Por Dionisio Rodríguez Mejías.
2.-Una espera insoportable.
Tomé el incidente como un aviso, la besé en la frente y, a partir de entonces, conducía con tanta prudencia que los demás coches nos adelantaban por la derecha y por la izquierda. Habíamos escapado de Santamaría, y ante nosotros se abría un futuro nuevo y prometedor.
—Olga, ¿estás tranquila?
—Sí; estoy muy contenta. ¿Por qué me lo preguntas?
—Porque no tendría sentido que te preocuparas. Aquí no tenemos nada, nadie nos echará de menos y yo te amaré siempre. ¿No lo comprendes? ¿No entiendes que lo eres todo para mí?
—Berto, eso que dices es maravilloso —dijo abrazándose a mí como una niña—.

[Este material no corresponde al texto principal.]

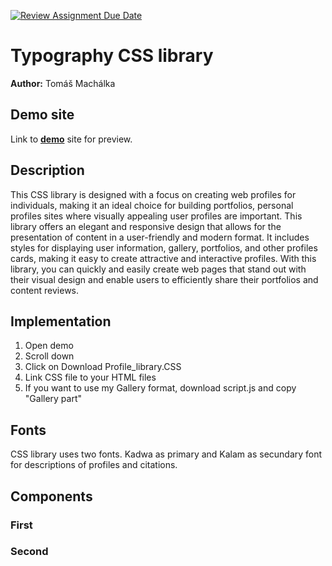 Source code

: [![Review Assignment Due Date](https://classroom.github.com/assets/deadline-readme-button-24ddc0f5d75046c5622901739e7c5dd533143b0c8e959d652212380cedb1ea36.svg)](https://classroom.github.com/a/zprwltzm)
# Typography CSS library
**Author:** Tomáš Machálka
## Demo site
Link to **[demo](https://pslib-cz.github.io/2023-l4-web-typographic-library-TomasMachalka/)** site for preview.
## Description
This CSS library is designed with a focus on creating web profiles for individuals, making it an ideal choice for building portfolios, personal profiles sites where visually appealing user profiles are important. This library offers an elegant and responsive design that allows for the presentation of content in a user-friendly and modern format. It includes styles for displaying user information, gallery, portfolios, and other profiles cards, making it easy to create attractive and interactive profiles. With this library, you can quickly and easily create web pages that stand out with their visual design and enable users to efficiently share their portfolios and content reviews.
## Implementation
1) Open demo
2) Scroll down
3) Click on Download Profile_library.CSS
4) Link CSS file to your HTML files
5) If you want to use my Gallery format, download script.js and copy "Gallery part"
## Fonts
CSS library uses two fonts. Kadwa as primary and Kalam as secundary font for descriptions of profiles and citations.
## Components

### First
### Second
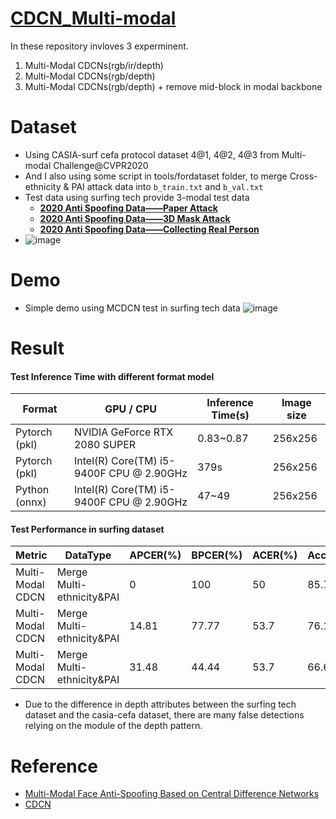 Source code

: # [CDCN_Multi-modal](https://github.com/Leyan529/Face-Anti-Spoof/files/11086307/Multi-Modal.Face.Anti-Spoofing.Based.on.Central.Difference.Networks.pdf)
In these repository invloves 3 experminent.
1. Multi-Modal CDCNs(rgb/ir/depth)
2. Multi-Modal CDCNs(rgb/depth)
3. Multi-Modal CDCNs(rgb/depth) + remove mid-block in modal backbone

# Dataset
* Using CASIA-surf cefa protocol dataset 4@1, 4@2, 4@3 from Multi-modal Challenge@CVPR2020
* And I also using some script in tools/fordataset folder, to merge Cross-ethnicity & PAI attack data into `b_train.txt` and `b_val.txt`
* Test data using surfing tech provide 3-modal test data
    - **[2020 Anti Spoofing Data——Paper Attack](http://www.surfing.ai/Datasets/226.html)**
    - **[2020 Anti Spoofing Data——3D Mask Attack](http://www.surfing.ai/Datasets/224.html)**
    - **[2020 Anti Spoofing Data——Collecting Real Person](http://www.surfing.ai/Datasets/223.html)**
* ![image](https://user-images.githubusercontent.com/24097516/228152092-4bebe5ac-7238-4b0d-b138-b5dfd9a7dab9.png)

# Demo
* Simple demo using MCDCN test in surfing tech data
![image](https://user-images.githubusercontent.com/24097516/228152527-aead04e0-43d6-4a36-9abd-c30ef5dd4b7f.png)

# Result

#### Test Inference Time with different format model
| Format | GPU / CPU | Inference Time(s) | Image size |
| --- | --- | --- | --- |
| Pytorch (pkl) | NVIDIA GeForce RTX 2080 SUPER | 0.83~0.87 | 256x256 |
| Pytorch (pkl) | Intel(R) Core(TM) i5-9400F CPU @ 2.90GHz | 379s | 256x256 |
| Python (onnx) | Intel(R) Core(TM) i5-9400F CPU @ 2.90GHz | 47~49 | 256x256 |

#### Test Performance in surfing dataset
| Metric | DataType | APCER(%) | BPCER(%) | ACER(%) | Accuracy(%) | Thres |
| --- | --- | --- | --- | --- | --- | --- |
| Multi-Modal CDCN | Merge Multi-ethnicity&PAI | 0 | 100 | 50 | 85.7 | 0.9 |
| Multi-Modal CDCN | Merge Multi-ethnicity&PAI | 14.81 | 77.77 | 53.7 | 76.19 | 0.7 |
| Multi-Modal CDCN | Merge Multi-ethnicity&PAI | 31.48 | 44.44 | 53.7 | 66.66 | 0.5 |

* Due to the difference in depth attributes between the surfing tech dataset and the casia-cefa dataset, there are many false detections relying on the module of the depth pattern.

# Reference
* [Multi-Modal Face Anti-Spoofing Based on Central Difference Networks](https://arxiv.org/abs/2004.08388)
* [CDCN](https://github.com/ZitongYu/CDCN/tree/master/FAS_challenge_CVPRW2020/Track1%20Multi-modal/model1_2_pytorch)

—Y, a partir de hoy, nunca estarás sola.
Pensé que debíamos formalizar nuestra relación y casarnos lo antes posible, pero no dije nada. La tarde palpitaba de alegría, con las luces del árbol plantado en medio de la plaza y los rótulos luminosos que coronaban edificios y almacenes. En el aire, flotaba un lejano rumor de villancicos que escapaba de los establecimientos; y, en la calle, un incesante caudal de gente circulaba por las aceras, cargado con montones de paquetes, envueltos en cintas y papeles de colores.
—Qué ciudad tan hermosa —dije como si hablara conmigo mismo—.
Todo era agitación, carreras y alegría. Se abrió el semáforo y, con enorme dificultad, conseguí dejar el coche frente al número 477 de la avenida Diagonal.
—Hemos llegado.
No pude evitar hacerle una advertencia, mientras bajaba.
—Olga, mira qué hora es y tenemos muchos kilómetros por delante. No tardes, por favor. Si ese miserable no quiere darte el dinero, no te preocupes; saldremos adelante. Lo importante es estar juntos. Por favor, no tardes; en estos días, el tráfico está imposible. ¡Por favor!
—Vale, vale… Que no soy una niña.
Entró en el vestíbulo y yo me senté en el coche, encendí un cigarrillo y puse la radio. Estaba muy inquieto. Para no molestar a los otros conductores, subí a la acera el lateral derecho del vehículo y bajé las ventanillas para controlar las escaleras de entrada al edificio. A cada momento, miraba al reloj. ¿Cuántos cigarrillos me fumé? ¿Cuatro, cinco? Eran las seis y cuarto. ¿Cuánto tiempo hacía que la esperaba? Bajé del coche y me puse a pasear por la acera, nervioso, como si me acosaran, como si tuviera miedo de no volver a verla. Al ver que en mi coche no había nadie, algunos conductores tocaban el claxon. Sólo me faltaba que viniera un urbano y me obligara a llevármelo de allí.
Seguía mirando al reloj a cada instante, pero Olga seguía sin aparecer. Pensé subir a la clínica, aprovechando que Santamaría estaba de viaje; pero no me atrevía a dejar el coche, cargado con nuestros equipajes, por si se lo llevaban los de la grúa. Intentaría llegar a Zaragoza; pero, si se nos hacía tarde, podíamos pasar la noche en Lérida o Fraga. Preguntaría por una fonda y dormiríamos cada uno en una habitación. Metí la mano en el bolsillo de la chaqueta y allí estaba la bolsita de piel con el anillo, que había comprado por la mañana. De cuando en cuando, me parecía que alguna de las chicas que salían del vestíbulo podía ser ella y respiraba tranquilo; pero, al acercarse, comprobaba que me había confundido.